In a press release, Cleveland Owner Randy Lerner said of the opportunity to once again sucker-punch the unsuspecting fanbase:
[Cleveland Owner Randy Lerner]
"We have a proud tradition of making our fans feel like they've been repeatedly kicked in the groin by a pack of mules, and we hope that this season we can deliver more unmet expectations, agonizing defeats, and a general feeling of total despair that crushes the community and drives lesser men to suicide that our franchise is know for."
The Cleveland Browns front office has barely been able to contain it's glee. Quotes have been flowing into our sources from Cleveland officials.
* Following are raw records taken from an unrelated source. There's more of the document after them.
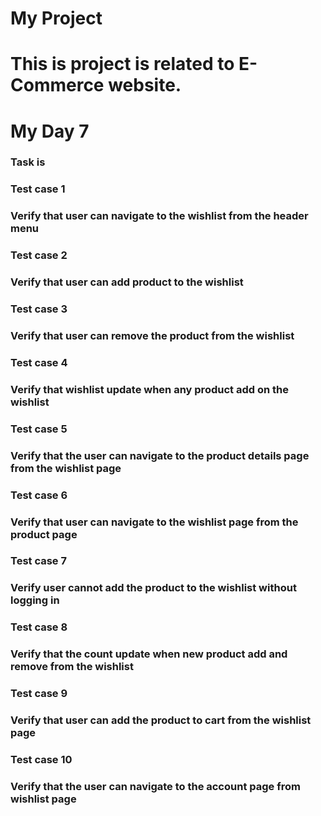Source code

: # My Project
# This is project is related to E-Commerce website. 
# My Day 7
### Task is 
### Test case 1
### Verify that user can navigate to the wishlist from the header menu
### Test case 2
### Verify that user can add product to the wishlist
### Test case 3
### Verify that user can remove the product from the wishlist
### Test case 4
### Verify that wishlist update when any product add on the wishlist 
### Test case 5
### Verify that the user can navigate to the product details page from the wishlist page   
### Test case 6
### Verify that  user can navigate to the wishlist page from the product page
### Test case 7
### Verify user cannot add the product to the wishlist without logging in        
### Test case 8
### Verify that the count update when new product add and remove from the wishlist
### Test case 9
### Verify that user can add the product to cart from the wishlist page
### Test case 10
### Verify that the user can navigate to the account page from wishlist page


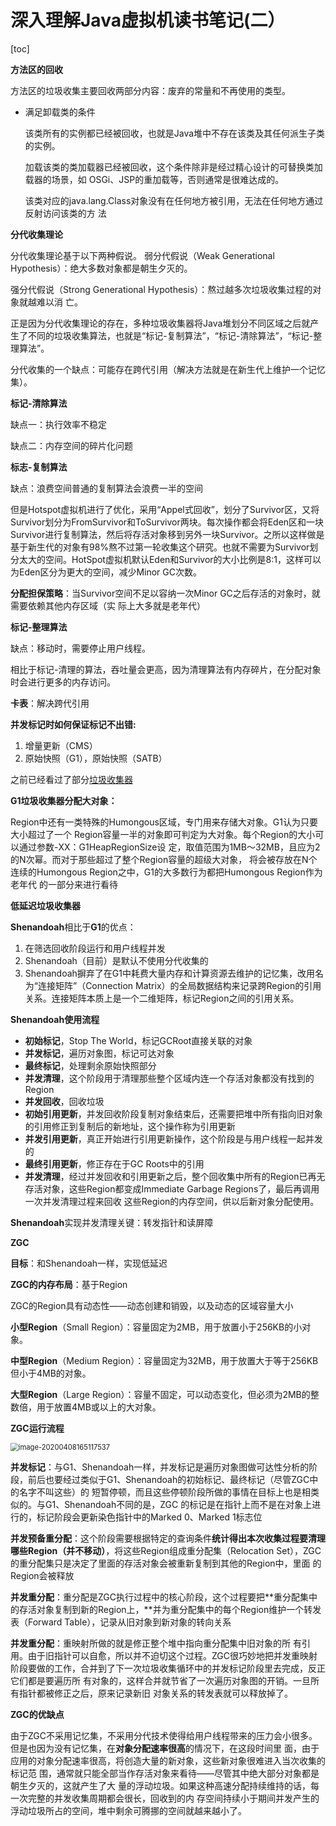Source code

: # 深入理解Java虚拟机读书笔记(二）

[toc]

**方法区的回收**

方法区的垃圾收集主要回收两部分内容：废弃的常量和不再使用的类型。

- 满足卸载类的条件

  该类所有的实例都已经被回收，也就是Java堆中不存在该类及其任何派生子类的实例。

   加载该类的类加载器已经被回收，这个条件除非是经过精心设计的可替换类加载器的场景，如
  OSGi、JSP的重加载等，否则通常是很难达成的。

   该类对应的java.lang.Class对象没有在任何地方被引用，无法在任何地方通过反射访问该类的方
  法

**分代收集理论**

分代收集理论基于以下两种假说。
弱分代假说（Weak Generational Hypothesis）：绝大多数对象都是朝生夕灭的。 

强分代假说（Strong Generational Hypothesis）：熬过越多次垃圾收集过程的对象就越难以消
亡。

正是因为分代收集理论的存在，多种垃圾收集器将Java堆划分不同区域之后就产生了不同的垃圾收集算法，也就是“标记-复制算法”，“标记-清除算法”，“标记-整理算法”。

分代收集的一个缺点：可能存在跨代引用（解决方法就是在新生代上维护一个记忆集）。

**标记-清除算法**

缺点一：执行效率不稳定

缺点二：内存空间的碎片化问题

**标志-复制算法**

缺点：浪费空间普通的复制算法会浪费一半的空间

但是Hotspot虚拟机进行了优化，采用“Appel式回收”，划分了Survivor区，又将Survivor划分为FromSurvivor和ToSurvivor两块。每次操作都会将Eden区和一块Survivor进行复制算法，然后将存活对象移到另外一块Survivor。之所以这样做是基于新生代的对象有98%熬不过第一轮收集这个研究。也就不需要为Survivor划分太大的空间。HotSpot虚拟机默认Eden和Survivor的大小比例是8∶1，这样可以为Eden区分为更大的空间，减少Minor GC次数。

**分配担保策略**：当Survivor空间不足以容纳一次Minor GC之后存活的对象时，就需要依赖其他内存区域（实 际上大多就是老年代）

**标记-整理算法**

缺点：移动时，需要停止用户线程。

相比于标记-清理的算法，吞吐量会更高，因为清理算法有内存碎片，在分配对象时会进行更多的内存访问。

**卡表**：解决跨代引用

**并发标记时如何保证标记不出错:**

1. 增量更新（CMS）
2. 原始快照（G1），原始快照（SATB）

之前已经看过了部分[垃圾收集器](https://blog.csdn.net/yiqzq/article/details/105245855)

**G1垃圾收集器分配大对象：**

Region中还有一类特殊的Humongous区域，专门用来存储大对象。G1认为只要大小超过了一个
Region容量一半的对象即可判定为大对象。每个Region的大小可以通过参数-XX：G1HeapRegionSize设 定，取值范围为1MB～32MB，且应为2的N次幂。而对于那些超过了整个Region容量的超级大对象， 将会被存放在N个连续的Humongous Region之中，G1的大多数行为都把Humongous Region作为老年代 的一部分来进行看待

**低延迟垃圾收集器**

**Shenandoah**相比于**G1**的优点：

1. 在筛选回收阶段运行和用户线程并发
2. Shenandoah（目前）是默认不使用分代收集的
3. Shenandoah摒弃了在G1中耗费大量内存和计算资源去维护的记忆集，改用名为“连接矩阵”（Connection Matrix）的全局数据结构来记录跨Region的引用关系。连接矩阵本质上是一个二维矩阵，标记Region之间的引用关系。

**Shenandoah使用流程**

- **初始标记**，Stop The World，标记GCRoot直接关联的对象
- **并发标记**，遍历对象图，标记可达对象
- **最终标记**，处理剩余原始快照部分
- **并发清理**，这个阶段用于清理那些整个区域内连一个存活对象都没有找到的Region
- **并发回收**，回收垃圾
- **初始引用更新**，并发回收阶段复制对象结束后，还需要把堆中所有指向旧对象的引用修正到复制后的新地址，这个操作称为引用更新
- **并发引用更新**，真正开始进行引用更新操作，这个阶段是与用户线程一起并发的
- **最终引用更新**，修正存在于GC Roots中的引用
- **并发清理**，经过并发回收和引用更新之后，整个回收集中所有的Region已再无存活对象，这些Region都变成Immediate Garbage Regions了，最后再调用一次并发清理过程来回收 这些Region的内存空间，供以后新对象分配使用。

**Shenandoah**实现并发清理关键：转发指针和读屏障

**ZGC**

**目标**：和Shenandoah一样，实现低延迟

**ZGC的内存布局**：基于Region

ZGC的Region具有动态性——动态创建和销毁，以及动态的区域容量大小

**小型Region**（Small Region）：容量固定为2MB，用于放置小于256KB的小对象。 

**中型Region**（Medium Region）：容量固定为32MB，用于放置大于等于256KB但小于4MB的对象。 

**大型Region**（Large Region）：容量不固定，可以动态变化，但必须为2MB的整数倍，用于放置4MB或以上的大对象。

**ZGC运行流程**

<img src="https://i.loli.net/2020/04/08/fJuvrhBcdp3k95i.png" alt="image-20200408165117537" style="zoom:80%;" />

**并发标记**：与G1、Shenandoah一样，并发标记是遍历对象图做可达性分析的阶段，前后也要经过类似于G1、Shenandoah的初始标记、最终标记（尽管ZGC中的名字不叫这些）的 短暂停顿，而且这些停顿阶段所做的事情在目标上也是相类似的。与G1、Shenandoah不同的是，ZGC 的标记是在指针上而不是在对象上进行的，标记阶段会更新染色指针中的Marked 0、Marked 1标志位

**并发预备重分配**：这个阶段需要根据特定的查询条件**统计得出本次收集过程要清理哪些Region（并不移动）**，将这些Region组成重分配集（Relocation Set），ZGC的重分配集只是决定了里面的存活对象会被重新复制到其他的Region中，里面 的Region会被释放

**并发重分配**：重分配是ZGC执行过程中的核心阶段，这个过程要把**重分配集中的存活对象复制到新的Region上，**并为重分配集中的每个Region维护一个转发表（Forward Table），记录从旧对象到新对象的转向关系

**并发重分配**：重映射所做的就是修正整个堆中指向重分配集中旧对象的所 有引用。由于旧指针可以自愈，所以并不迫切这个过程。ZGC很巧妙地把并发重映射 阶段要做的工作，合并到了下一次垃圾收集循环中的并发标记阶段里去完成，反正它们都是要遍历所 有对象的，这样合并就节省了一次遍历对象图的开销。一旦所有指针都被修正之后，原来记录新旧 对象关系的转发表就可以释放掉了。

**ZGC的优缺点**

由于ZGC不采用记忆集，不采用分代技术使得给用户线程带来的压力会小很多。但是也因为没有记忆集，在**对象分配速率很高**的情况下，在这段时间里 面，由于应用的对象分配速率很高，将创造大量的新对象，这些新对象很难进入当次收集的标记范 围，通常就只能全部当作存活对象来看待——尽管其中绝大部分对象都是朝生夕灭的，这就产生了大 量的浮动垃圾。如果这种高速分配持续维持的话，每一次完整的并发收集周期都会很长，回收到的内 存空间持续小于期间并发产生的浮动垃圾所占的空间，堆中剩余可腾挪的空间就越来越小了。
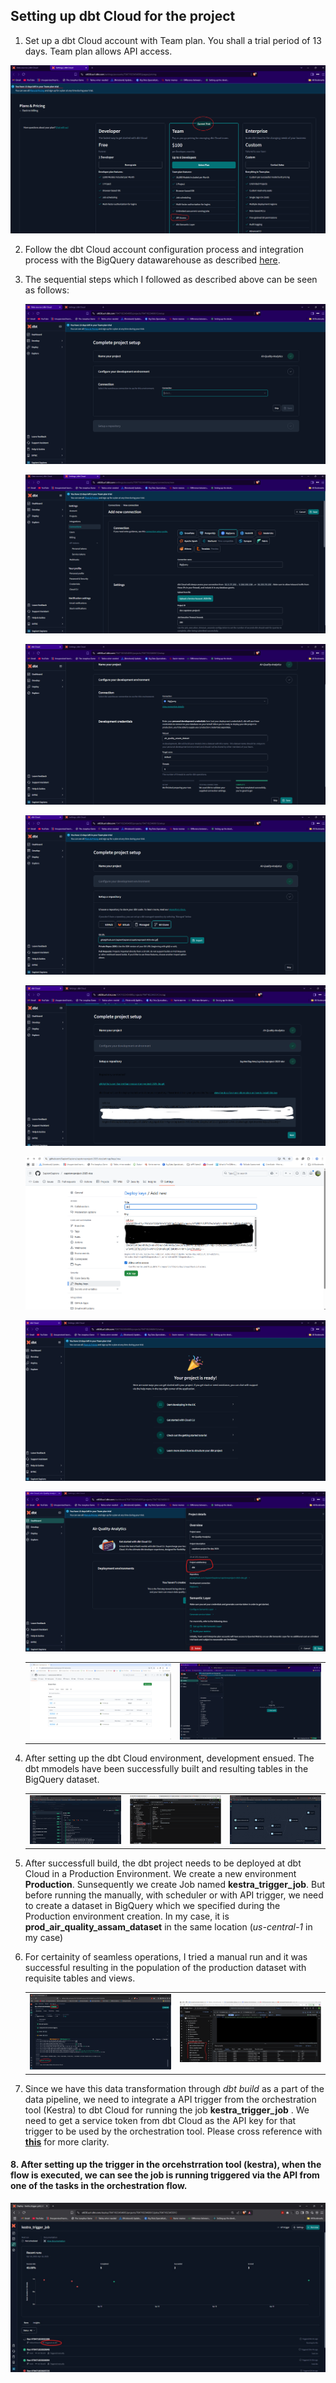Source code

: ## Setting up dbt Cloud for the project ##

 1. Set up a dbt Cloud account with Team plan. You shall a trial period of 13 days. Team plan allows API access.


  ![alt text](/images/project-setup/image-10.png)



 2. Follow the dbt Cloud account configuration process and integration process with the BigQuery datawarehouse as described [here](https://github.com/ManuelGuerra1987/data-engineering-zoomcamp-notes/blob/main/4_Analytics-Engineering/README.md).



 3. The sequential steps which I followed as described above can be seen as follows:


    ![alt text](/images/project-setup/image-a.png)



    ![alt text](/images/project-setup/image-b.png)



    ![alt text](/images/project-setup/image-c.png)



    ![alt text](/images/project-setup/image-d.png)



    ![alt text](/images/project-setup/image-e.png)



    ![alt text](/images/project-setup/image-f.png)



    ![alt text](/images/project-setup/image-g.png)



    ![alt text](/images/project-setup/image-h.png)


    |                                                   |                                                 |
    |---------------------------------------------------|-------------------------------------------------|
    | ![alt text](/images/project-setup/image-i1.png)   | ![alt text](/images/project-setup/image-i2.png) |



 4. After setting up the dbt Cloud environment, development ensued. The dbt mmodels have been successfully built and resulting tables in the BigQuery dataset.

     

    |                                                   |                                                              |                                              |
    |---------------------------------------------------|--------------------------------------------------------------|----------------------------------------------|
    | ![alt text](/images/project-setup/dbt-build.png)  | ![alt text](/images/project-setup/bq-dataset-dbt-build.png)  |  ![alt text](/images/project-setup/DAG.jpg)  |      



 5. After successfull build, the dbt project needs to be deployed at dbt Cloud in a Production Environment. We create a new environment __Production__. Sunsequently we  create Job named __kestra_trigger_job__. But before running the manually, with scheduler or with API trigger, we need to create a dataset in BigQuery which we specified during the Production environment creation. In my case, it is __prod_air_quality_assam_dataset__ in the same location (_us-central-1_ in my case)


 6. For certainity of seamless operations, I tried a manual run and it was successful resulting in the population of the production dataset with requisite tables and views.


    |                                                        |                                                                        |
    |--------------------------------------------------------|------------------------------------------------------------------------|
    | ![alt text](/images/project-setup/dbt-prod-build.png)  | ![alt text](/images/project-setup/prod-dataset-dbt-populate.png)       |



 7. Since we have this data transformation through _dbt build_ as a part of the data pipeline, we need to integrate a API trigger from the orchestration tool (Kestra) to dbt Cloud for running the job __kestra_trigger_job__ . We need to get a service token from dbt Cloud as the API key for that trigger to be used by the orchestration tool. Please cross reference with [__this__](/docs/PROJECT-SETUP-VM-Kestra.md#12-the-final-part-or-task-of-the-scheduled-flow-ie--hourly_air_quality--is-to-run-the-data-transformation-in-the-bigquery-dataset-with-dbt-cloud-via-the-api-trigger-the-flow-is-executing-sucessfully) for more clarity. 
 


  #### 8. After setting up the trigger in the orcehstrration tool (kestra), when the flow is executed, we can see the job is running triggered via the API from one of the tasks in the orchestration flow.


  ![alt text](/images/project-setup/dbt-build-API-triggered.jpg)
"I haven't felt this giddy since the real Browns were able to emotionally maul the fans in just one night by moving to Baltimore!" said GM Phil Savage.
[Art Model, or as Browns fans know him "The Great Satan"]
"This is great. A little success to brighten the spirits of the fans is the perfect set up to hammer them into the mud. This is the best opportunity since we had Earnest Byner lose the 87 Championship on a fumble at the Goal-line. It's one thing to draft pathetic losers year after year after year, but that doesn't give the same thrill that splattering high hopes on sharp jagged rocks does." Said a team scout.
[Earnest Byner's contribution to Cleveland's misery]
This shift in strategy was revealed in the offseason with the acquisitions of talented, but ultimately, fantastically lazy Defensive Tackle Shaun Rogers (who recieved a film credit for his role as the Stay Puft Marshmallow Man in the 1984 movie Ghostbusters) and DT Corey Williams while only giving up draft picks and solid players in return.
[Shaun Rogers first film Role]
Phil Savage explained those moves to the Ram report:
"That's all part of the plan. Acquire bums, and give em huge contracts, then our fans think they're good while we quietly get rid of the players that got us to ten wins. It's great! Just imagine the look on the face of that fat guy who wears the Dog mask when he realized that we're stuck with these shiftless blobs for the next 6 years! I hope we get it on camera."
[The mask only serves to hide the tears]
Now, with a developing story, we go to Ram Report uneducated yokel live reporter Rstowe.
Rstowe: "Thanks Ram, I'm here with NFL reject Tim Couch who was recently informed that he has been placed at the top of Cleveland's QB depth chart heading into 2008. Tim, did this come as a surprise to you?"
Couch: "It sure did. I was carrying some groceries with my good arm when I got the call from Romeo Crennel."
Rstowe: "So you were out shopping?"
Couch: "No, I work there. I heard that's how Kurt Warner trained so I thought I'd try it."
Rstowe: "You have quite a legacy to fulfil, It's been a while since Browns fans have felt like they've been hit in the kidneys with a baseball bat, how are you preparing to fail in the clutch like the great Bernie Kosar?"
Couch: "Well I've been playing lots of Madden, practicing throwing into the ground, looking confused, I even bought a Whizzinator to put in Derek Anderson's luggage for the first away game."
Rstowe: "Thanks for your time Tim. Back to you Ram!"
Now that the Browns are sceduled to appear on 5 times on national prime-time TV, the only remaining unmerited hype for this team that hasn't won in the playoffs since Clinton's first Administration is to be named the Preseson pick to win the Super Bowl by Sports Illustrated. SI is reported to be strongly considering the Browns due to "coolness factors" and "underdog storylines."
Said Lerner: "We can fail just as spectacularly as every other team they picked. It would be an honor, and certainly as close as we'll ever get to a real Super Bowl."